Task brief
Comb the records below for the string "datasource" and copy each line where it turns up.

Extracted records:
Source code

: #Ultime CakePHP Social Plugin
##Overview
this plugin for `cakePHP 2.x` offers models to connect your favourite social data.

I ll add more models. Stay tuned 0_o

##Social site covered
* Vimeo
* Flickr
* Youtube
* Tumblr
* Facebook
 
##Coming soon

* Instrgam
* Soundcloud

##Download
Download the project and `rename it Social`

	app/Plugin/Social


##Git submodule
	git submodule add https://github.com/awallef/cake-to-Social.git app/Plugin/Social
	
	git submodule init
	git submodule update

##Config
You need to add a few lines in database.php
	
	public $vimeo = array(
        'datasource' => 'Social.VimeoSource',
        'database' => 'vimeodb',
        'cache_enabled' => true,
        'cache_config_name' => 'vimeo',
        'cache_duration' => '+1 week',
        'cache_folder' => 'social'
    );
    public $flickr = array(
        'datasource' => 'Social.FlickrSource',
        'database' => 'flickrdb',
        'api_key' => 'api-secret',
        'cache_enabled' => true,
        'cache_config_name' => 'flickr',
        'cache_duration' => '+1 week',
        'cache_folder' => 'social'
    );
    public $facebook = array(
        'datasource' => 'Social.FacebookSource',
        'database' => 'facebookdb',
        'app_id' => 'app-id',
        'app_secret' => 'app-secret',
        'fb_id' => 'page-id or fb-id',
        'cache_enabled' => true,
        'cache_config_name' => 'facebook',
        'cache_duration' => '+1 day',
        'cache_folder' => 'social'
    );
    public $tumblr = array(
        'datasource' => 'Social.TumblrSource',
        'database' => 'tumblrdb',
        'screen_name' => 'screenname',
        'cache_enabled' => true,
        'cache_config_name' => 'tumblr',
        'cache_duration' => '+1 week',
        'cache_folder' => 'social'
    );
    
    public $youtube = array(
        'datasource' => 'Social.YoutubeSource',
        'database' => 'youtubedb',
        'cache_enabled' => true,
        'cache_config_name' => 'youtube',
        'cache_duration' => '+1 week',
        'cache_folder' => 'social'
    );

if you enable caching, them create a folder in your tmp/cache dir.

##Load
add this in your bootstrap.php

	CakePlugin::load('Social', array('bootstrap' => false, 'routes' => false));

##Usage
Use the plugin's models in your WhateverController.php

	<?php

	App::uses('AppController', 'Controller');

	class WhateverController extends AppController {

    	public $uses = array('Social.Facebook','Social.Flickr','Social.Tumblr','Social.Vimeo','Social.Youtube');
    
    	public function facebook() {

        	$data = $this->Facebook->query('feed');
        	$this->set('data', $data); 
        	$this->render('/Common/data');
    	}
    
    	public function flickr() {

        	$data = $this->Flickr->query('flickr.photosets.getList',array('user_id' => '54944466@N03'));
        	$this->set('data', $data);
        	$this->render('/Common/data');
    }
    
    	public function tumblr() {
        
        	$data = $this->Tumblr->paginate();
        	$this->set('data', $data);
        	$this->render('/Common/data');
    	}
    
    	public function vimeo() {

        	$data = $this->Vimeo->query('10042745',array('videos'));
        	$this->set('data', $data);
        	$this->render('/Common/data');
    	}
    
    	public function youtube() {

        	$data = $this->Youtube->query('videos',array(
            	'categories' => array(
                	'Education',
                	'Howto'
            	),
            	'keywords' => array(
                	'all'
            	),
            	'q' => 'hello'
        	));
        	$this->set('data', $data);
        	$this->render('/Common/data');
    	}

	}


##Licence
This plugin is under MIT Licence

Solution below
        'datasource' => 'Social.VimeoSource',
        'datasource' => 'Social.FlickrSource',
        'datasource' => 'Social.FacebookSource',
        'datasource' => 'Social.TumblrSource',
        'datasource' => 'Social.YoutubeSource',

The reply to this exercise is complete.